Supreme Court of Illinois
Feb 18, 1937
365 Ill. 432 (Ill. 1937)

Opinion

No. 23775. Reversed and remanded.

Opinion filed February 18, 1937.

APPEAL from the Circuit Court of Whiteside county; the Hon. NELS A. LARSON, Judge, presiding.

SIM T. MEE, and I.L. WEAVER, for appellant.

SHELDON BROWN, and WARD, WARD SCHEINEMAN, for appellee.


This is an appeal from a decree of the circuit court of Whiteside county. Sadie M. Vock and Nicholas Vock were married in 1920 and separated in 1927. At the time of their separation they entered into a post-nuptial contract under the terms of which the husband paid the wife $5000 in cash for a release of all her rights in his property and from all obligation of future support. He too released all his interests in her property and the parties mutually agreed to live separate and apart. Shortly thereafter, out of the money so received, she purchased a home in which she has continued to reside. It cost about $4500.

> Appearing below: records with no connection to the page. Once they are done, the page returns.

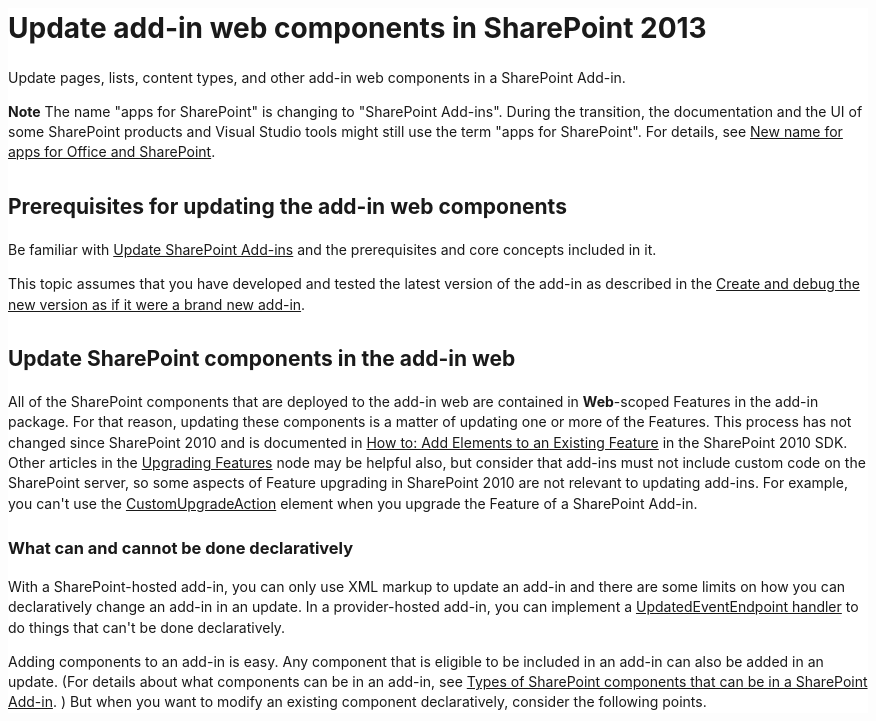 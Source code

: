 
# Update add-in web components in SharePoint 2013
Update pages, lists, content types, and other add-in web components in a SharePoint Add-in.
 

 **Note**  The name "apps for SharePoint" is changing to "SharePoint Add-ins". During the transition, the documentation and the UI of some SharePoint products and Visual Studio tools might still use the term "apps for SharePoint". For details, see  [New name for apps for Office and SharePoint](new-name-for-apps-for-sharepoint.md#bk_newname).
 


## Prerequisites for updating the add-in web components
<a name="Prerequisites"> </a>

Be familiar with  [Update SharePoint Add-ins](update-sharepoint-add-ins.md) and the prerequisites and core concepts included in it.
 

 
This topic assumes that you have developed and tested the latest version of the add-in as described in the  [Create and debug the new version as if it were a brand new add-in](update-sharepoint-add-ins.md#DebugFirst).
 

 

## Update SharePoint components in the add-in web
<a name="UpdatingAppWeb"> </a>

All of the SharePoint components that are deployed to the add-in web are contained in  **Web**-scoped Features in the add-in package. For that reason, updating these components is a matter of updating one or more of the Features. This process has not changed since SharePoint 2010 and is documented in  [How to: Add Elements to an Existing Feature](http://msdn.microsoft.com/library/b007f419-e0d6-4e3a-a3ae-b8e448656d02%28Office.15%29.aspx) in the SharePoint 2010 SDK. Other articles in the [Upgrading Features](http://msdn.microsoft.com/library/e917f709-6491-4d50-adbe-2ab8f35da990%28Office.15%29.aspx) node may be helpful also, but consider that add-ins must not include custom code on the SharePoint server, so some aspects of Feature upgrading in SharePoint 2010 are not relevant to updating add-ins. For example, you can't use the [CustomUpgradeAction](http://msdn.microsoft.com/library/16a2182e-80aa-4184-8071-8f717ee5c572%28Office.15%29.aspx) element when you upgrade the Feature of a SharePoint Add-in.
 

 

### What can and cannot be done declaratively

With a SharePoint-hosted add-in, you can only use XML markup to update an add-in and there are some limits on how you can declaratively change an add-in in an update. In a provider-hosted add-in, you can implement a  [UpdatedEventEndpoint handler](create-a-handler-for-the-update-event-in-sharepoint-add-ins.md) to do things that can't be done declaratively.
 

 
Adding components to an add-in is easy. Any component that is eligible to be included in an add-in can also be added in an update. (For details about what components can be in an add-in, see  [Types of SharePoint components that can be in a SharePoint Add-in](host-webs-add-in-webs-and-sharepoint-components-in-sharepoint-2013.md#TypesOfSPComponentsInApps). ) But when you want to modify an existing component declaratively, consider the following points.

In 1935, Sadie M. Vock, appellant here, filed the complaint in this proceeding in which she alleged she had entered into said contract, but that it was void as against public policy, and that the $5000 she received had been consumed in her support. She prayed that the contract be declared null and void and that she be given a decree for separate maintenance. The answer and counter-claim of the husband conceded the illegality of the post-nuptial contract, but asserted that plaintiff should not be afforded any relief without returning to him the money he had paid her or, in the alternative, that she be compelled to convey to him the property she purchased. The circuit court found that the wife was not entitled to separate maintenance and she was ordered to convey the premises to her husband.

The contract was against public policy and was illegal. (Van Koten v. Van Koten, 323 Ill. 323; Lyons v. Schanbacher, 316 id. 569.) But this fact, of itself, constitutes no basis for the allowance of separate maintenance. The husband is liable for the necessary support of his wife throughout the continuance of the marital relationship. However, an allowance of separate maintenance, under the statute, can be made to her only in a case where the separation is without her fault. (State Bar Stat. 1935, chap. 68, par. 22; Smith-Hurd Stat. 1935, chap. 68, par. 22.) If she voluntarily consents to the separation she is not without fault within the meaning of the statute. (Bielby v. Bielby, 333 Ill. 478; Hoffman v. Hoffman, 316 id. 204; Johnson v. Johnson, 125 id. 510.) Mrs. Vock did not bring herself within the terms of the statute and the decree denying her separate maintenance was, therefore, not erroneous.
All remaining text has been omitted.